Source records:
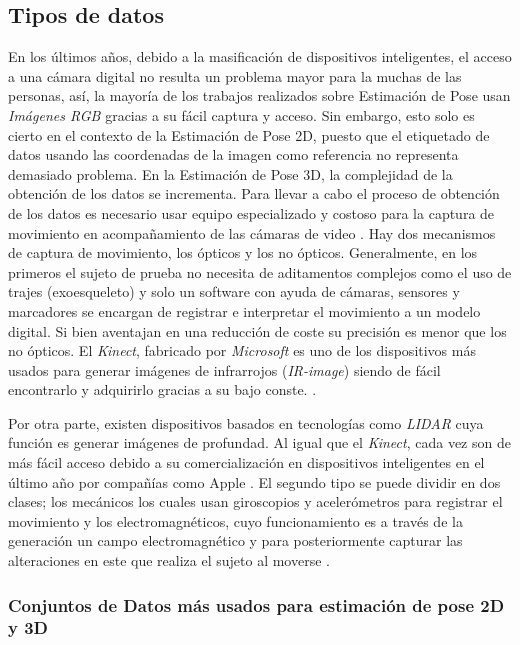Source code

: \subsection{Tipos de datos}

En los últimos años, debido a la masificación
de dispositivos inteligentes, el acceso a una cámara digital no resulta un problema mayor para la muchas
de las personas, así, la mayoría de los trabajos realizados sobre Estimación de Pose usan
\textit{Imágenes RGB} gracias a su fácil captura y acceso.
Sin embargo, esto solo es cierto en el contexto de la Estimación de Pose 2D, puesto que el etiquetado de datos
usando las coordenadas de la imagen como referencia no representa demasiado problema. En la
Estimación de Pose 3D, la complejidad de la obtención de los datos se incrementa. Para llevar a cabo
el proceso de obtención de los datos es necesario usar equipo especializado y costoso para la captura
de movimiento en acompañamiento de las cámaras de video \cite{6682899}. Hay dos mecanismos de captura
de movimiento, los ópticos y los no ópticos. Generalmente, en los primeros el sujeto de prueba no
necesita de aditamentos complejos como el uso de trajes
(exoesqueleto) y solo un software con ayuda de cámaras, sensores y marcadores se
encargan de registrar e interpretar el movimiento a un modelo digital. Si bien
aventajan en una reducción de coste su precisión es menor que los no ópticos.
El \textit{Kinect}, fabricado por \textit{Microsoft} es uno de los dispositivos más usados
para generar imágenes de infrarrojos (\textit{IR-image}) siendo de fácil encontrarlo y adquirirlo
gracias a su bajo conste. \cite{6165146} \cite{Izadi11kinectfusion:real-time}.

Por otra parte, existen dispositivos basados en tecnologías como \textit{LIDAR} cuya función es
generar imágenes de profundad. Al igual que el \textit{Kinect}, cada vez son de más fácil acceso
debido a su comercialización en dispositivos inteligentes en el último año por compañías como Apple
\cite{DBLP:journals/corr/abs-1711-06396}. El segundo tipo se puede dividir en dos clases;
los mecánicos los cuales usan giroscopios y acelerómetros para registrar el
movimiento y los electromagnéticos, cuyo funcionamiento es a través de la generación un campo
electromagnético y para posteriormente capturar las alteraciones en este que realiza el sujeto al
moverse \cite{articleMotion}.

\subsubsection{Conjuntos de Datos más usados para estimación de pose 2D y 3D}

--

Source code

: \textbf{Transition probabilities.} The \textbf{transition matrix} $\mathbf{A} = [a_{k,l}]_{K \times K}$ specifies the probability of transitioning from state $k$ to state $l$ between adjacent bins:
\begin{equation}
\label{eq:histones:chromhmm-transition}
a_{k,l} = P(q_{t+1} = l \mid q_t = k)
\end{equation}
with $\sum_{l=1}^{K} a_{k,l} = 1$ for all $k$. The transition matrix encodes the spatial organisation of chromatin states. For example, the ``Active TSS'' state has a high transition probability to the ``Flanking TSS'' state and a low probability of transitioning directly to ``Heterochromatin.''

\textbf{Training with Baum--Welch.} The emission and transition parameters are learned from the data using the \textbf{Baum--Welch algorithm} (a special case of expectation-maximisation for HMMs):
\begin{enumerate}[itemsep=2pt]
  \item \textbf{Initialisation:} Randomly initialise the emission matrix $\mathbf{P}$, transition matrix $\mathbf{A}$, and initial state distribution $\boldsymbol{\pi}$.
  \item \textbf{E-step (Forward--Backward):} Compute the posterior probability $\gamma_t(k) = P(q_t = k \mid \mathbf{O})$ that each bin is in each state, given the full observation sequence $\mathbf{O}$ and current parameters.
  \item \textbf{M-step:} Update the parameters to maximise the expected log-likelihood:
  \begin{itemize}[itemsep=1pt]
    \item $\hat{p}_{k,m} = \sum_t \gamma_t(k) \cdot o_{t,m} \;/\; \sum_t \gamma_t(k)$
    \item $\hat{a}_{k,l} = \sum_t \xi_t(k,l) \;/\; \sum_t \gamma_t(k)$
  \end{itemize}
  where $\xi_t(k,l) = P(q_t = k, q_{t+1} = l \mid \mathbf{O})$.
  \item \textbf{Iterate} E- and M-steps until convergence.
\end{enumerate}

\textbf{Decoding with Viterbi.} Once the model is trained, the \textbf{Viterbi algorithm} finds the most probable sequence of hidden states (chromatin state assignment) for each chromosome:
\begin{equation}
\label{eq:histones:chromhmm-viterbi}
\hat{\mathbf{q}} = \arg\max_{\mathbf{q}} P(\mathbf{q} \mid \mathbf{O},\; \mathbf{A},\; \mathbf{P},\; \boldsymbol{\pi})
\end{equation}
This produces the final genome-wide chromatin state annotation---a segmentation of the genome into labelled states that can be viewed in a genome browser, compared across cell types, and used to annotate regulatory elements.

---

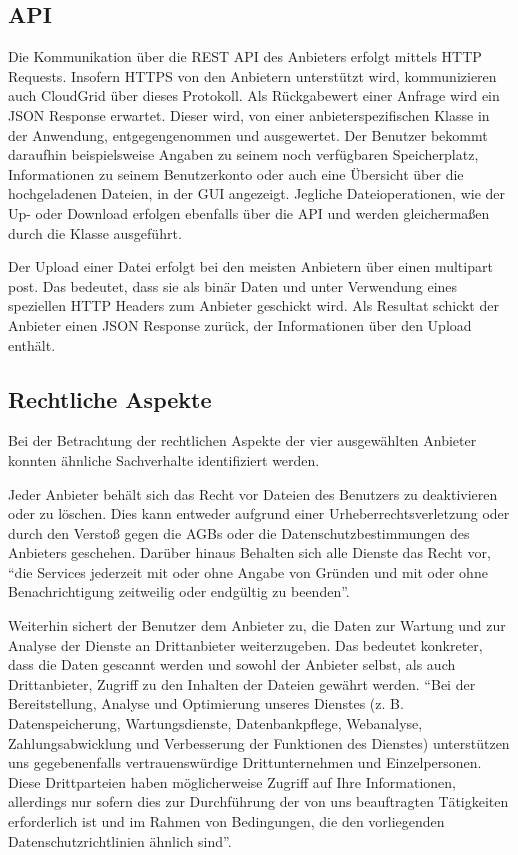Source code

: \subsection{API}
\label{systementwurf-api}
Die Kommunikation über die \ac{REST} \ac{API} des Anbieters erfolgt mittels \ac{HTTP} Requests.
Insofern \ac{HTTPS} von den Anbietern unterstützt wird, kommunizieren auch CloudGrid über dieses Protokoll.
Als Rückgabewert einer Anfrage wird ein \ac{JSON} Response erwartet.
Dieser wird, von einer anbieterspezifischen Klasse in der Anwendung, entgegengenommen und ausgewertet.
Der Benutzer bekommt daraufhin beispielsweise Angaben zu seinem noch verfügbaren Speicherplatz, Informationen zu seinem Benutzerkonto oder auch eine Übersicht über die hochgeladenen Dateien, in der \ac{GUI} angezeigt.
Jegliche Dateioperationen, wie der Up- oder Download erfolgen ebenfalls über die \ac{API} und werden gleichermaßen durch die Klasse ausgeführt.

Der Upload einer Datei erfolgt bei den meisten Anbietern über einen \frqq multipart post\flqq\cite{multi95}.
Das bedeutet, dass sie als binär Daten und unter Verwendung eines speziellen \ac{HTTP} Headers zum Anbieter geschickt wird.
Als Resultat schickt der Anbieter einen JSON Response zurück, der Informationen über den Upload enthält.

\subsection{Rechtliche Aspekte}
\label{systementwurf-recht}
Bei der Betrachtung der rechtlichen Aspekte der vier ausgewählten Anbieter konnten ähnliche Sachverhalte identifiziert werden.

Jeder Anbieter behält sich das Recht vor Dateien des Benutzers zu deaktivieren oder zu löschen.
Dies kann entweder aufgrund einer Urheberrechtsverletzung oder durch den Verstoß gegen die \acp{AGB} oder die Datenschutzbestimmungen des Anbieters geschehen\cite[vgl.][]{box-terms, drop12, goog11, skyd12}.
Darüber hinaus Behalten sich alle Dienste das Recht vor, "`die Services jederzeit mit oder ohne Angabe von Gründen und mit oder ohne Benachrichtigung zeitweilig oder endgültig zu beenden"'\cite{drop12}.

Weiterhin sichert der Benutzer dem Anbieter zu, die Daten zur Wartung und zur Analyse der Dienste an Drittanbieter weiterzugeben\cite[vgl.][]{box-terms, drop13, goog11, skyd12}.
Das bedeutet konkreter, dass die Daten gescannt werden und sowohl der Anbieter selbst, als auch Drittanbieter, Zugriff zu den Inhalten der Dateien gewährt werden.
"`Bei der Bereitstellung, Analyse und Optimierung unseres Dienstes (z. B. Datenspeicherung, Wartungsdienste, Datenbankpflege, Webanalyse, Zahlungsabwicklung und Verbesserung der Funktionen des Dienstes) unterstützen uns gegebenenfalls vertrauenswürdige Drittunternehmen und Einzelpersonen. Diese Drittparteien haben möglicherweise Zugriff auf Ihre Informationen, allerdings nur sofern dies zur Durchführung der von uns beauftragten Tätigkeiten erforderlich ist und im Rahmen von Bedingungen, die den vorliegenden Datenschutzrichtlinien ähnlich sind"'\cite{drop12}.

(Goal of the exercise) Scan the records above for the lines holding "encargan de registrar" and "debido a su". Transcribe those two and every line between them word for word, and no others.

(Expected answer)
encargan de registrar e interpretar el movimiento a un modelo digital. Si bien
aventajan en una reducción de coste su precisión es menor que los no ópticos.
El \textit{Kinect}, fabricado por \textit{Microsoft} es uno de los dispositivos más usados
para generar imágenes de infrarrojos (\textit{IR-image}) siendo de fácil encontrarlo y adquirirlo
gracias a su bajo conste. \cite{6165146} \cite{Izadi11kinectfusion:real-time}.

Por otra parte, existen dispositivos basados en tecnologías como \textit{LIDAR} cuya función es
generar imágenes de profundad. Al igual que el \textit{Kinect}, cada vez son de más fácil acceso
debido a su comercialización en dispositivos inteligentes en el último año por compañías como Apple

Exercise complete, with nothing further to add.